With the help of IJ, Rife, Hayhurst, a PC repair customer, and I are suing the state of Texas to have the law repealed or have its scope restricted.

Here are some links to news and articles about this case on TV and around the web:

• The Institute for Justice’s original press release
• News 8 Austin with Video
• PostProcess, an E-Discovery and ESI issues blog
• CW33 Dallas News at Nine
• KVUE Austin with Video – get a load of yours truly standing in the back. Bigger video here.

If you find any other coverage of this on the web, please post it in the comments. I’d love to see it. As always, I’ll be updating this blog with news as it happens, so check back regularly, or subscribe to the RSS feed!

“Magnum PI? More like Magnum PC, get my lawyer on the phone!”

I wrote a few weeks ago about a new law that would require Texas computer repair shops to get private investigator’s licenses in order to do many types of computer work. While no one has been prosecuted under this new rule, the first “victim” of the Texas Private Security Bureau might come sooner than we think.

Professional locksmiths also require licenses from the Texas Private Security Bureau (a division of the Texas Department of Public Safety). There are still many unlicensed locksmiths out there, and the DPS is having none of it. They are proud to have been running sting operations against locksmiths to find, arrest, and fine unlicensed locksmiths.
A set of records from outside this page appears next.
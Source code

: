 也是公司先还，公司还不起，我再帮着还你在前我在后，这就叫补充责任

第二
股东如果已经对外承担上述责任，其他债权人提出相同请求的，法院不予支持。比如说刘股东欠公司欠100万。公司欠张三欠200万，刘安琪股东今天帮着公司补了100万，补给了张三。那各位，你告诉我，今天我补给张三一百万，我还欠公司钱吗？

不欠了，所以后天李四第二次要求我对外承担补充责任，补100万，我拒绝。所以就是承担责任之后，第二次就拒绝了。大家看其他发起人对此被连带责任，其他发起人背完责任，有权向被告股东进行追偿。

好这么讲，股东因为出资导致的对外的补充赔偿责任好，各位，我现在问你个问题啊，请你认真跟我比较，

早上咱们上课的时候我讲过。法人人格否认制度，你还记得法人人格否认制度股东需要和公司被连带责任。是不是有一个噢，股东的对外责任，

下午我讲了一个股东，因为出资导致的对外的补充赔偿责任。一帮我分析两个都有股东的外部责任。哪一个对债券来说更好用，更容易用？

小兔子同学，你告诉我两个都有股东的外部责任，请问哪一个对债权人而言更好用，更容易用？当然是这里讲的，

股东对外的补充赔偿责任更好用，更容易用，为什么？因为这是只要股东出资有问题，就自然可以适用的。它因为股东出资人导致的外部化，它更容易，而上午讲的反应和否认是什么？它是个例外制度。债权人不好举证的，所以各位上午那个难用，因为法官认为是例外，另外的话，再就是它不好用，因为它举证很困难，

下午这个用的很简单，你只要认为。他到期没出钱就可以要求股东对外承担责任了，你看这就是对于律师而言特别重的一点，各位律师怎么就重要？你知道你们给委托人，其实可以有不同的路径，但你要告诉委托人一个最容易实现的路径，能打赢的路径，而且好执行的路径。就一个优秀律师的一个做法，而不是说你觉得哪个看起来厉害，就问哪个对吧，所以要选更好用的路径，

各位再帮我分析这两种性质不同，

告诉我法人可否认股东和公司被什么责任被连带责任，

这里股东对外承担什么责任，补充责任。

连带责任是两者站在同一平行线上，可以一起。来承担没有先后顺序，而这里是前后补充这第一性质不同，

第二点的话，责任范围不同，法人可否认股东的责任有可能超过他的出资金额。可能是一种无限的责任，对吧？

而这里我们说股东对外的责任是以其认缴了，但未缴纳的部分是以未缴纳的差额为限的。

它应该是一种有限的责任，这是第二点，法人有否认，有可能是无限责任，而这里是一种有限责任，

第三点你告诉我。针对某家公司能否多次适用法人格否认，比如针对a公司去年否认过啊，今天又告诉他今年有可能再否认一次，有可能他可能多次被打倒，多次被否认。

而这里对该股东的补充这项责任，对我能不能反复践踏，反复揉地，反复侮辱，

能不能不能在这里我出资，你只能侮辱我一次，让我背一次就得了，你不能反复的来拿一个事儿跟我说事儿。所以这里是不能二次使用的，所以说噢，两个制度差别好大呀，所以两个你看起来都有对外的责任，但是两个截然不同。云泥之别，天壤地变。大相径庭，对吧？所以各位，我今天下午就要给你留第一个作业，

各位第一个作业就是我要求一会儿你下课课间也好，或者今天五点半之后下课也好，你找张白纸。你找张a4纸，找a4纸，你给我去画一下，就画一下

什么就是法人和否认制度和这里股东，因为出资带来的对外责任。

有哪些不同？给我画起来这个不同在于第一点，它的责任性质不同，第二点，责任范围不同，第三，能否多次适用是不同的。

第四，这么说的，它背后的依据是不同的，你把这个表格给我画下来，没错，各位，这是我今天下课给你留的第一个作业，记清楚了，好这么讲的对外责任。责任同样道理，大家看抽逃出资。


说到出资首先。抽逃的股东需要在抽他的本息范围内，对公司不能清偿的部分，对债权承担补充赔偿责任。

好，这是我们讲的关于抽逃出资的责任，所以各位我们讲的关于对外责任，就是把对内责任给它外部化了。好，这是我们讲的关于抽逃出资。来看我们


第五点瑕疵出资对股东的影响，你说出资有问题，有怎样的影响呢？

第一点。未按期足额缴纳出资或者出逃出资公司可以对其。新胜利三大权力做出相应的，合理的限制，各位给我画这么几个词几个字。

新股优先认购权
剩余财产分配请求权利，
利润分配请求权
The DPS will call out a locksmith for a spurious claim, have them perform the work, then ask to see their license. If the locksmith cannot produce his license, then he is arrested and fined by the DPS officers standing by. A local paper has an article about such a sting operation here, towards the bottom of the page. Similar stings have been occurring in California as well.

The Texas Locksmiths Association put out this PDF newsletter with the following feathers in its hat.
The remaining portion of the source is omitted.